YOUR TASK >>
Your answer should hold only the lines from the start of the data below through the line with "encrypt the data", copied exactly, with pictures left out.

────────────────

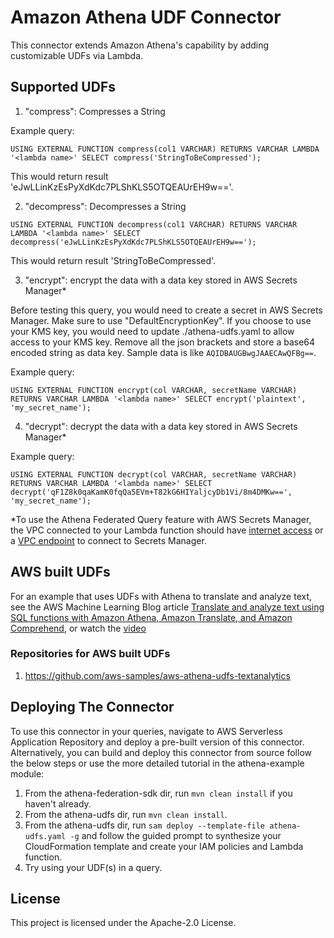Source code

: # Amazon Athena UDF Connector

This connector extends Amazon Athena's capability by adding customizable UDFs via Lambda.

## Supported UDFs

1. "compress": Compresses a String

Example query:

`USING EXTERNAL FUNCTION compress(col1 VARCHAR) RETURNS VARCHAR LAMBDA '<lambda name>' SELECT compress('StringToBeCompressed');`

This would return result 'eJwLLinKzEsPyXdKdc7PLShKLS5OTQEAUrEH9w=='.

2. "decompress": Decompresses a String

`USING EXTERNAL FUNCTION decompress(col1 VARCHAR) RETURNS VARCHAR LAMBDA '<lambda name>' SELECT decompress('eJwLLinKzEsPyXdKdc7PLShKLS5OTQEAUrEH9w==');`

This would return result 'StringToBeCompressed'.

3. "encrypt": encrypt the data with a data key stored in AWS Secrets Manager*

Before testing this query, you would need to create a secret in AWS Secrets Manager. Make sure to use "DefaultEncryptionKey". If you choose to use your KMS key, you would need to update ./athena-udfs.yaml to allow access to your KMS key. Remove all the json brackets and store a base64 encoded string as data key. Sample data is like `AQIDBAUGBwgJAAECAwQFBg==`. 

Example query:

`USING EXTERNAL FUNCTION encrypt(col VARCHAR, secretName VARCHAR) RETURNS VARCHAR LAMBDA '<lambda name>' SELECT encrypt('plaintext', 'my_secret_name');`

4. "decrypt": decrypt the data with a data key stored in AWS Secrets Manager*

Example query:

`USING EXTERNAL FUNCTION decrypt(col VARCHAR, secretName VARCHAR) RETURNS VARCHAR LAMBDA '<lambda name>' SELECT decrypt('qF1Z8k0qaKamK0fqQa5EVm+T82kG6HIYaljcyDb1Vi/8m4DMKw==', 'my_secret_name');`

*To use the Athena Federated Query feature with AWS Secrets Manager, the VPC connected to your Lambda function should have [internet access](https://aws.amazon.com/premiumsupport/knowledge-center/internet-access-lambda-function/) or a [VPC endpoint](https://docs.aws.amazon.com/secretsmanager/latest/userguide/vpc-endpoint-overview.html#vpc-endpoint-create) to connect to Secrets Manager.

## AWS built UDFs
For an example that uses UDFs with Athena to translate and analyze text, see the AWS
                                    Machine Learning Blog article <a href="http://aws.amazon.com/blogs/machine-learning/translate-and-analyze-text-using-sql-functions-with-amazon-athena-amazon-translate-and-amazon-comprehend/" rel="noopener noreferrer" target="_blank"><span>Translate and analyze text using SQL functions with Amazon Athena, Amazon Translate,
                                          and Amazon Comprehend</span></a>, or watch the <a href="#udf-videos-xlate">video</a>

### Repositories for AWS built UDFs

1. https://github.com/aws-samples/aws-athena-udfs-textanalytics

## Deploying The Connector

To use this connector in your queries, navigate to AWS Serverless Application Repository and deploy a pre-built version of this connector. Alternatively, you can build and deploy this connector from source follow the below steps or use the more detailed tutorial in the athena-example module:

1. From the athena-federation-sdk dir, run `mvn clean install` if you haven't already.
2. From the athena-udfs dir, run `mvn clean install`.
3. From the athena-udfs dir, run  `sam deploy --template-file athena-udfs.yaml -g` and follow the guided prompt to synthesize your CloudFormation template and create your IAM policies and Lambda function. 
4. Try using your UDF(s) in a query.

## License

This project is licensed under the Apache-2.0 License.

────────────────

YOUR RESPONSE >>
Source code

: # Amazon Athena UDF Connector

This connector extends Amazon Athena's capability by adding customizable UDFs via Lambda.

## Supported UDFs

1. "compress": Compresses a String

Example query:

`USING EXTERNAL FUNCTION compress(col1 VARCHAR) RETURNS VARCHAR LAMBDA '<lambda name>' SELECT compress('StringToBeCompressed');`

This would return result 'eJwLLinKzEsPyXdKdc7PLShKLS5OTQEAUrEH9w=='.

2. "decompress": Decompresses a String

`USING EXTERNAL FUNCTION decompress(col1 VARCHAR) RETURNS VARCHAR LAMBDA '<lambda name>' SELECT decompress('eJwLLinKzEsPyXdKdc7PLShKLS5OTQEAUrEH9w==');`

This would return result 'StringToBeCompressed'.

3. "encrypt": encrypt the data with a data key stored in AWS Secrets Manager*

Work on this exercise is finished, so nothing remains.